Hier soir, entre copains (copines) étudiants(tes), nous sommes allés à une soirée rétromusic. J′avais une envie terrible de bouger. Nous avons dansé sur les tables, sans alcool ni autres substances (en ce qui me concerne, du moins). Faire la fête, rien que la fête, alors que le monde entier est affreux et morose. Tout oublier, rien qu′un soir, bouger, transpirer sur la musique pour nous rappeler que nous sommes jeunes, que nous sommes vivants, bourrés de force et d′envies, de rires.
Oublier les pantins politiques de tout bord, les vieux séniles plein de fric, qui utilisent notre jeunesse pour faire leurs guerres de merde. Oublier qu′on nous a coincés dans un no-future qui nous affole, nous terrorise.
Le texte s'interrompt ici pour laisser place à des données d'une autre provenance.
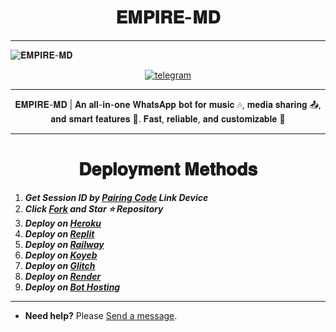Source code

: <h1 align="center"> 𝐄𝐌𝐏𝐈𝐑𝐄-𝐌𝐃</h1> <p align="center">
  
---
  <img alt="𝐄𝐌𝐏𝐈𝐑𝐄-𝐌𝐃" src="https://files.catbox.moe/z7c67w.jpg">
</p>
<p align="center">

  <a aria-label="Join our chats" href="https://t.me/only_one_empire_channel" target="_blank">
    <img alt="telegram" src="https://img.shields.io/badge/Join Group-25D366?style=for-the-badge&logo=telegram&logoColor=white" />
  </a>
 
---
  <p align="center">𝐄𝐌𝐏𝐈𝐑𝐄-𝐌𝐃 | 𝐀𝐧 𝐚𝐥𝐥-𝐢𝐧-𝐨𝐧𝐞 𝐖𝐡𝐚𝐭𝐬𝐀𝐩𝐩 𝐛𝐨𝐭 𝐟𝐨𝐫 𝐦𝐮𝐬𝐢𝐜 🎶, 𝐦𝐞𝐝𝐢𝐚 𝐬𝐡𝐚𝐫𝐢𝐧𝐠 📤, 𝐚𝐧𝐝 𝐬𝐦𝐚𝐫𝐭 𝐟𝐞𝐚𝐭𝐮𝐫𝐞𝐬 🤖. 𝐅𝐚𝐬𝐭, 𝐫𝐞𝐥𝐢𝐚𝐛𝐥𝐞, 𝐚𝐧𝐝 𝐜𝐮𝐬𝐭𝐨𝐦𝐢𝐳𝐚𝐛𝐥𝐞 🚀 </p>

---

<h1 align="center"> 𝐃𝐞𝐩𝐥𝐨𝐲𝐦𝐞𝐧𝐭 𝐌𝐞𝐭𝐡𝐨𝐝𝐬</h1> <p align="center">

1. ***Get Session ID by [Pairing Code](https://efeurhobo-empire-x-home.vercel.app/) Link Device***  
2. ***Click [Fork](https://github.com/bullishdevs/Empire_X/fork) and Star ⭐ Repository***  
3. ***Deploy on [Heroku](https://efeurhobo-empire-x.vercel.app/)***  
4. ***Deploy on [Replit](https://replit.com/github/bullishdevs/Empire_X.git)***  
5. ***Deploy on [Railway]()***  
6. ***Deploy on [Koyeb](https://app.koyeb.com/deploy?name=empire-md&builder=dockerfile&instance_type=free&env%5BALWAYS_ONLINE%5D=false&env%5BANTICALL%5D=false&env%5BANTICALL_MSG%5D=*_%F0%9F%93%9E+Auto+Call+Reject+Mode+Active.+%F0%9F%93%B5+No+Calls+Allowed_*&env%5BANTILINK%5D=false&env%5BAUTO_LIKE_STATUS%5D=false&env%5BAUTO_LIKE_EMOJI%5D=%F0%9F%92%9A&env%5BAUTO_VIEW_STATUS%5D=false&env%5BAUTO_TYPING%5D=false&env%5BMODE%5D=private&env%5BOWNER_NAME%5D=%F0%9D%90%84%F0%9D%90%A6%F0%9D%90%A9%F0%9D%90%A2%F0%9D%90%AB%F0%9D%90%9E+%F0%9D%90%93%F0%9D%90%9E%F0%9D%90%9C%F0%9D%90%A1+%5B+%F0%9D%90%83%F0%9D%90%9E%F0%9D%90%AF%F0%9D%90%9E%F0%9D%90%A5%F0%9D%90%A8%F0%9D%90%A9%F0%9D%90%9E%F0%9D%90%AB+%5D&env%5BOWNER_NUMBER%5D=put+your+number+here&env%5BPREFIX%5D=.&env%5BSESSION_ID%5D=put+your+session+id+here)***
7. ***Deploy on [Glitch]()***  
8. ***Deploy on [Render](https://empire-x-efeurhobo.vercel.app/)***  
9. ***Deploy on [Bot Hosting](https://bot-hosting.net/?aff=1148117314785529946)***  

---

- **Need help?** Please [Send a message](https://empire-contact-form.vercel.app/).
Oublier, juste un instant !
Lorsque je suis rentrée, au petit matin, j′ai trouvé un petit mot de Lucas (mon amant en titre, toujours) sous ma porte m′informant qu′il était passé me voir et avait trouvé porte de bois. Son message suait la rancune, ce qui m′a fait plaisir. Je ne suis pas une poupée qu′on vient trouver juste quand on en a envie, pour baiser, en se disant que, de toute façon, j′ai toujours envie.
Pauvre petit homme, si sûr de lui, qui vient, sans le savoir, de faire un faux pas de taille.